I want to share with her my belief that she is strong, and powerful, and that she has an energy inside her that cannot be rivaled. To my thinking, if anything can heal, that can. But my thoughts are not welcome, and were, in fact, removed from the family blog. Because I do not agree with their beliefs. And because I do not say the same words and the same things they all say.
I’m not angry about this. It’s a tough time. Maybe all she needs IS the believers around her. Maybe they are the only thing that can give her comfort, and my words really do mean nothing to her. All I really wanted to do was tell her she had my support, no matter what religion she believed in, or what I didn’t believe.
But maybe my support isn’t needed, because I’m not on the same pathway as she is. And this is where Mormon and ex-Mormon divide so chaotically. In a time when everyone should be joining together, we are divided, those of us who feel differently than believing Mormons.
Is my concern for her really less than her Mormon neighbor’s? Probably not, but I don’t have the right words to say, the “spirit” to guide me.
In explaining why she removed my comment from the family blog, my friend’s sister said:
You telling my sister how strong she is was not the problem at all! The hoo doo voo doo part of your comment was what bothered me. You can absolutely be positive, uplifting, and encouraging of her. You are right, she does have an energy about her that is amazing & positive. She should be reminded of that. I don’t want you to think the love and support is not welcomed, because it is. You also are very knowledgeable about what we believe and that should make it easy for you not to offend. That is why I emailed you about deleting the comment. I didn’t want you to feel unwelcome, its just necessary for everyone to be sensitive at this time. Hope you understand! Thanks
I do understand, but it isn’t a comfortable understanding. It’s a “here we are again, so different” understanding. It was an outsider’s understanding. I don’t belong to the club, and I can’t give the secret password. I care for her, her family, and what they are going through, but I’m not going to spout things I don’t know and don’t understand just so she can feel better. Isn’t “I care” and “I believe you are stronger than any man” enough? No. Not really.
Here was my response to her sister. It’s probably the last thing I will say on the stiuation:
I did understand, and was not angry. I just feel so “tippy” here, because I don’t believe the same way, and sometimes being honest means treading on toes.

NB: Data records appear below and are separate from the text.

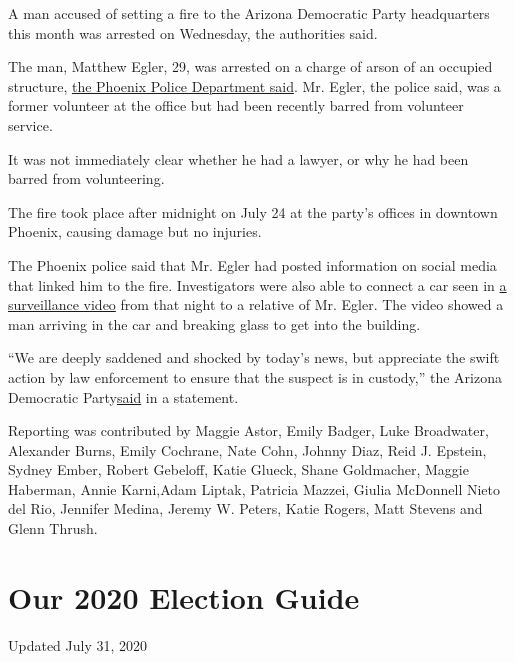 A man accused of setting a fire to the Arizona Democratic Party
headquarters this month was arrested on Wednesday, the authorities said.

The man, Matthew Egler, 29, was arrested on a charge of arson of an
occupied structure,
\href{https://www.phoenix.gov/newsroom/police/1428}{the Phoenix Police
Department said}. Mr. Egler, the police said, was a former volunteer at
the office but had been recently barred from volunteer service.

It was not immediately clear whether he had a lawyer, or why he had been
barred from volunteering.

The fire took place after midnight on July 24 at the party's offices in
downtown Phoenix, causing damage but no injuries.

The Phoenix police said that Mr. Egler had posted information on social
media that linked him to the fire. Investigators were also able to
connect a car seen in \href{https://youtu.be/MwKENYmA6fs}{a surveillance
video} from that night to a relative of Mr. Egler. The video showed a
man arriving in the car and breaking glass to get into the building.

``We are deeply saddened and shocked by today's news, but appreciate the
swift action by law enforcement to ensure that the suspect is in
custody,'' the Arizona Democratic
Party\href{https://azdem.org/joint-statement-arizona-democratic-party-and-maricopa-county-democratic-party-react-to-new-announcement-in-investigation/}{said}
in a statement.

Reporting was contributed by Maggie Astor, Emily Badger, Luke
Broadwater, Alexander Burns, Emily Cochrane, Nate Cohn, Johnny Diaz,
Reid J. Epstein, Sydney Ember, Robert Gebeloff, Katie Glueck, Shane
Goldmacher, Maggie Haberman, Annie Karni,Adam Liptak, Patricia Mazzei,
Giulia McDonnell Nieto del Rio, Jennifer Medina, Jeremy W. Peters, Katie
Rogers, Matt Stevens and Glenn Thrush.

\hypertarget{our-2020-election-guide}{%
\section{Our 2020 Election Guide}\label{our-2020-election-guide}}

Updated July 31, 2020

For example, you have unequivocally stated your BELIEFS as truth on the blog. It’s your blog, and your sister’s blog, and you have that right. But it’s out there.
I don’t agree with what you believe. And I’m a little bit pissed at a God who would allow a sweet young boy to be tortured this way, and don’t find it part of a “bigger plan.”

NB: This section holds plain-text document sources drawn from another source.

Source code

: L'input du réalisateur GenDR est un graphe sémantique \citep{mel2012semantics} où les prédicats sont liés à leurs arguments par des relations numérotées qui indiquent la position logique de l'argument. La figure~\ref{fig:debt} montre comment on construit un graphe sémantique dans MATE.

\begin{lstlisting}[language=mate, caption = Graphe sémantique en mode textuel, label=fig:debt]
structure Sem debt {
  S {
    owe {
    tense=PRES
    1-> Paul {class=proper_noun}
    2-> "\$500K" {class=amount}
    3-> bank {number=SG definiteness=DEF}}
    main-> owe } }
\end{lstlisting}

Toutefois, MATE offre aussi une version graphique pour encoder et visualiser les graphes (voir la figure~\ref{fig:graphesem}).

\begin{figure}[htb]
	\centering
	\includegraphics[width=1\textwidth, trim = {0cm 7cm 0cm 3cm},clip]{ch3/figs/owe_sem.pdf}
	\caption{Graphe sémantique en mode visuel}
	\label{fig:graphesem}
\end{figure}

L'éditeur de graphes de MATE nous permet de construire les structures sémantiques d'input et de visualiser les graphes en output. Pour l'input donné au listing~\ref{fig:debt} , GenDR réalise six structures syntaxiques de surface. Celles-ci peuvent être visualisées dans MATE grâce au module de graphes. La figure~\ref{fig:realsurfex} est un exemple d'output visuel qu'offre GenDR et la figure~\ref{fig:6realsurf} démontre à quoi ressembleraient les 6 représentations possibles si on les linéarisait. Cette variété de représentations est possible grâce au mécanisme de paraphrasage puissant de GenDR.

On the same side, I truly DON’T want to hurt or offend or add to anyone’s personal angst at this difficult time. Because I believe differently, it might happen. It already did, with my “hoo doo” comments.

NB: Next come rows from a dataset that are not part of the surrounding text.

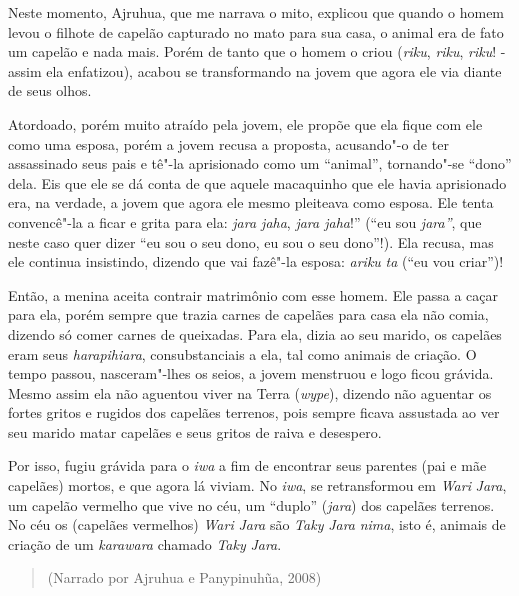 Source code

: Neste momento, Ajruhua, que me narrava o mito, explicou que quando o
homem levou o filhote de capelão capturado no mato para sua casa, o
animal era de fato um capelão e nada mais. Porém de tanto que o homem o
criou (\emph{riku}, \emph{riku}, \emph{riku}! - assim ela enfatizou),
acabou se transformando na jovem que agora ele via diante de seus olhos.

Atordoado, porém muito atraído pela jovem, ele propõe que ela fique com
ele como uma esposa, porém a jovem recusa a proposta, acusando"-o de ter
assassinado seus pais e tê"-la aprisionado como um ``animal'',
tornando"-se ``dono'' dela. Eis que ele se dá conta de que aquele
macaquinho que ele havia aprisionado era, na verdade, a jovem que agora
ele mesmo pleiteava como esposa. Ele tenta convencê"-la a ficar e grita
para ela: \emph{jara jaha}, \emph{jara jaha}!'' (``eu sou \emph{jara''},
que neste caso quer dizer ``eu sou o seu dono, eu sou o seu dono''!). Ela
recusa, mas ele continua insistindo, dizendo que vai fazê"-la esposa:
\emph{ariku} \emph{ta} (``eu vou criar'')!

Então, a menina aceita contrair matrimônio com esse homem. Ele passa a
caçar para ela, porém sempre que trazia carnes de capelães para casa ela
não comia, dizendo só comer carnes de queixadas. Para ela, dizia ao seu
marido, os capelães eram seus \emph{harapihiara}, consubstanciais a ela,
tal como animais de criação. O tempo passou, nasceram"-lhes os seios, a
jovem menstruou e logo ficou grávida. Mesmo assim ela não aguentou viver
na Terra (\emph{wype}), dizendo não aguentar os fortes gritos e rugidos
dos capelães terrenos, pois sempre ficava assustada ao ver seu marido
matar capelães e seus gritos de raiva e desespero.

Por isso, fugiu grávida para o \emph{iwa} a fim de encontrar seus
parentes (pai e mãe capelães) mortos, e que agora lá viviam. No
\emph{iwa}, se retransformou em \emph{Wari} \emph{Jara}, um capelão
vermelho que vive no céu, um ``duplo'' (\emph{jara}) dos capelães
terrenos. No céu os (capelães vermelhos) \emph{Wari} \emph{Jara} são
\emph{Taky} \emph{Jara} \emph{nima}, isto é, animais de criação de um
\emph{karawara} chamado \emph{Taky} \emph{Jara}.

\begin{quote}
(Narrado por Ajruhua e Panypinuhũa, 2008)
\end{quote}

Think of how strongly you believe. Me saying I don’t, in the same terms, is GOING to offend someone. It’s better that I stay away from the blog and not post.
So, I’m trying to steer clear of it, without pulling away.
Does that make sense?
Your sister still has all my support and her family every bit of positive energy I can send. I just don’t wish to rock the boat at a difficult time. If she came to me and asked it would be different. But she hasn’t. So I should not have written what I wrote, and won’t in the future. I’m not being difficult here, just realistic.
Sometimes people just need support, and they don’t need to know why. She’s getting the “believing support” from friends and family who believe the same way she does. I just wanted her to know that she had my support, too.